Note that this section is done in Python as Julia does not have good web scraping capabilities.

In [1]:
# What you want to search
query = "how to fix a flat tire"
# How many results do you want
num_nodes = 200

In [2]:
from googlesearch import search
import requests
from bs4 import BeautifulSoup
from urllib.parse import urlparse
import time

Scrape all the websites that will be used for our nodes. We can do a quick Google search.

Keep in mind that sometimes Google blocks this script because we are querying too rapidly, and it detects that we are a bot. So there is a cooldown time period.

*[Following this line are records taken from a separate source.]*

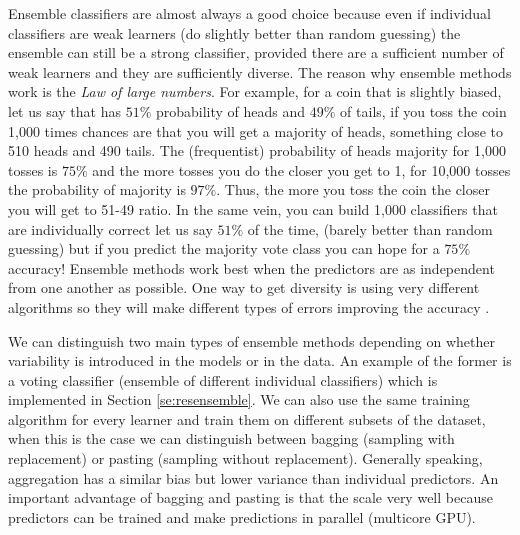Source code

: \documentclass[11pt]{article}
\theoremstyle{definition}
\theoremstyle{remark}
\begin{document}
Ensemble classifiers are almost always a good choice because even if individual classifiers are weak learners (do slightly better than random guessing) the ensemble can still be a strong classifier, provided there are a sufficient number of weak learners and they are sufficiently diverse. %
The reason why ensemble methods work is the \emph{Law of large numbers}. For example, for a coin that is slightly biased, let us say that has $51\%$ probability of heads and $49\%$ of tails, if you toss the coin 1,000 times chances are that you will get a majority of heads, something close to 510 heads and 490 tails. The (frequentist) probability of heads majority for 1,000 tosses is $75\%$ and the more tosses you do the closer you get to 1, for 10,000 tosses the probability of majority is $97\%$. Thus, the more you toss the coin the closer you will get to 51-49 ratio. In the same vein, you can build 1,000 classifiers that are individually correct let us say $51\%$ of the time, (barely better than random guessing) but if you predict the majority vote class you can hope for a $75\%$ accuracy! Ensemble methods work best when the predictors are as independent from one another as possible. One way to get diversity is using very different algorithms so they will make different types of errors improving the accuracy \cite{geron2017hands}. 

We can distinguish two main types of ensemble methods depending on whether variability is introduced in the models or in the data. An example of the former is a voting classifier (ensemble of different individual classifiers) which is implemented in Section \ref{se:resensemble}. We can also use the same training algorithm for every learner and train them on different subsets of the dataset, when this is the case we can distinguish between bagging (sampling with replacement) or pasting (sampling without replacement). 
Generally speaking, aggregation has a similar bias but lower variance than individual predictors. An important advantage of bagging and pasting is that the scale very well because predictors can be trained and make predictions in parallel (multicore GPU).
\end{document}
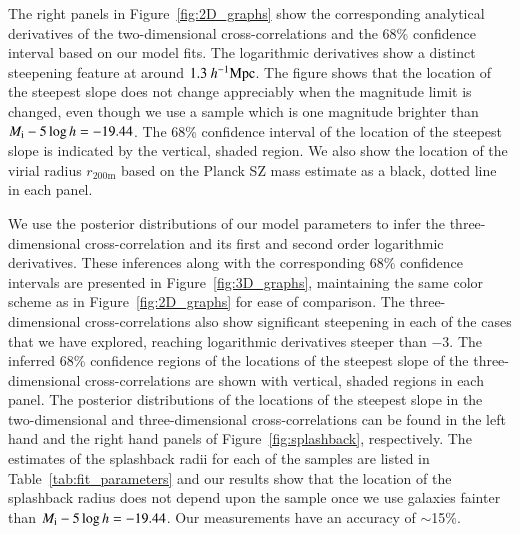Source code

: \documentclass[iop, apjl, twocolappendix, numberedappendix]{emulateapj}
\def\mpch{h^{-1}{\rm Mpc}}
\begin{document}
The right panels in Figure~\ref{fig:2D_graphs} show the
corresponding analytical derivatives of the two-dimensional
cross-correlations and the 68\% confidence interval based on our
model fits. The logarithmic derivatives show a distinct steepening
feature at around $1.3~\mpch$. The figure shows that the
location of the steepest slope does not change appreciably when the
magnitude limit is changed, even though we use a sample which is one
magnitude brighter than $M_{\rm i}-5\log h=-19.44$. The 68\%
confidence interval of the location of the steepest slope is
indicated by the vertical, shaded region. We also show the location
of the virial radius $r_{\mathrm{200m}}$ based on the Planck SZ mass estimate 
as a black, dotted line in each panel.

We use the posterior distributions of our model parameters to infer
the three-dimensional cross-correlation and its first and second order logarithmic
derivatives. These inferences along with the corresponding 68\%
confidence intervals are presented in Figure~\ref{fig:3D_graphs},
maintaining the same color scheme as in Figure~\ref{fig:2D_graphs}
for ease of comparison. The three-dimensional cross-correlations
also show significant steepening in each of the cases that we have
explored, reaching logarithmic derivatives steeper than $-3$. The
inferred 68\% confidence regions of the locations of the steepest
slope of the three-dimensional cross-correlations are shown with
vertical, shaded regions in each panel. The posterior
distributions of the locations of the steepest slope in the
two-dimensional and three-dimensional cross-correlations can be
found in the left hand and the right hand panels of
Figure~\ref{fig:splashback}, respectively. The estimates of the splashback radii
for each of the samples are listed in Table~\ref{tab:fit_parameters}
and our results show that the location of the splashback radius does
not depend upon the sample once we use galaxies fainter than $M_{\rm
i}-5\log h=-19.44$. Our measurements have an accuracy of $\sim$15\%.
\end{document}
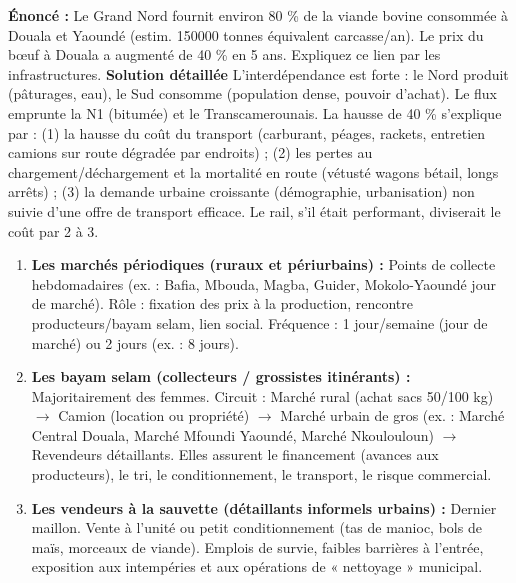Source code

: \documentclass[11pt]{article}
\newcounter{popsec}
\newcounter{popsub}
\newcommand{\courssub}[1]{%
  \stepcounter{popsub}%
  \par\vspace{9pt}\noindent{\popxbold\fontsize{11.5}{13}\selectfont\color{popink}{\color{poporange}\thepopsec.\thepopsub}\hspace{6pt}#1}\par\nopagebreak\vspace{4pt}
}
\begin{document}
\begin{exoresolu}
\textbf{Énoncé :} Le Grand Nord fournit environ 80 \% de la viande bovine consommée à Douala et Yaoundé (estim. \num{150000} tonnes équivalent carcasse/an). Le prix du bœuf à Douala a augmenté de 40 \% en 5 ans. Expliquez ce lien par les infrastructures.
\tcblower
\textbf{Solution détaillée}
L'interdépendance est forte : le Nord produit (pâturages, eau), le Sud consomme (population dense, pouvoir d'achat). Le flux emprunte la N1 (bitumée) et le Transcamerounais. La hausse de 40 \% s'explique par : (1) la hausse du coût du transport (carburant, péages, rackets, entretien camions sur route dégradée par endroits) ; (2) les pertes au chargement/déchargement et la mortalité en route (vétusté wagons bétail, longs arrêts) ; (3) la demande urbaine croissante (démographie, urbanisation) non suivie d'une offre de transport efficace. Le rail, s'il était performant, diviserait le coût par 2 à 3.
\end{exoresolu}

\courssub{L'organisation du commerce intérieur}

\begin{definition}
\begin{enumerate}
\item \textbf{Les marchés périodiques (ruraux et périurbains) :} Points de collecte hebdomadaires (ex. : Bafia, Mbouda, Magba, Guider, Mokolo-Yaoundé jour de marché). Rôle : fixation des prix à la production, rencontre producteurs/bayam selam, lien social. Fréquence : 1 jour/semaine (jour de marché) ou 2 jours (ex. : 8 jours).
\item \textbf{Les bayam selam (collecteurs / grossistes itinérants) :} Majoritairement des femmes. Circuit : Marché rural (achat sacs 50/100 kg) $\rightarrow$ Camion (location ou propriété) $\rightarrow$ Marché urbain de gros (ex. : Marché Central Douala, Marché Mfoundi Yaoundé, Marché Nkoulouloun) $\rightarrow$ Revendeurs détaillants. Elles assurent le financement (avances aux producteurs), le tri, le conditionnement, le transport, le risque commercial.
\item \textbf{Les vendeurs à la sauvette (détaillants informels urbains) :} Dernier maillon. Vente à l'unité ou petit conditionnement (tas de manioc, bols de maïs, morceaux de viande). Emplois de survie, faibles barrières à l'entrée, exposition aux intempéries et aux opérations de « nettoyage » municipal.
\end{enumerate}
\end{definition}
\end{document}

An interesting benchmark for our PageRank algorithm would be how close our results are to a real Google search.

In [3]:
results = []
links_path = "links.txt"

with open(links_path, 'w') as file:
    for i in search(query, sleep_interval=5, num_results=num_nodes):
        file.write(i + '\n')
        results.append(i)

In [4]:
print(results)
keys = [urlparse(f).netloc for f in results]
print(keys)

['https://www.wikihow.com/Fix-a-Flat-Tire', 'https://www.quora.com/How-can-you-fix-a-flat-tire-on-your-car-without-taking-it-off-and-having-it-towed-somewhere', 'https://techtirerepairs.com/flat-tire-how-to-safely-fix/', 'https://www.quora.com/What-can-I-do-to-fix-a-flat-tire-in-the-middle-of-nowhere', 'https://www.mach1services.com/fix-a-flat-tire-at-home/', 'https://germaniainsurance.com/blogs/post/germania-insurance-blog/2021/01/29/how-to-fix-a-flat-tire-what-to-do-if-you-have-a-flat-and-no-spare', 'https://www.amfam.com/resources/articles/on-the-road/11-steps-to-fix-a-flat-tire', 'https://www.progressive.com/lifelanes/on-the-road/how-to-fix-a-flat-tire/', 'https://www.sullivantire.com/blog/tires/proper-tire-repair', 'https://www.bicycling.com/repair/a20013517/bike-repair-how-to-fix-a-flat-tire/', 'https://www.tires-easy.com/blog/how-to-fix-a-flat-tire/', 'https://blog.napacanada.com/en/how-to-fix-a-flat-tire/', 'https://www.bridgestonetire.com/learn/maintenance/how-to-change-a-flat

#### Helper function that gets all the hyperlinks from a web page

The popularity of a website is determined by how much other websites reference it (how many connections that node has). This function scrapes the website for any URLs it makes reference to. 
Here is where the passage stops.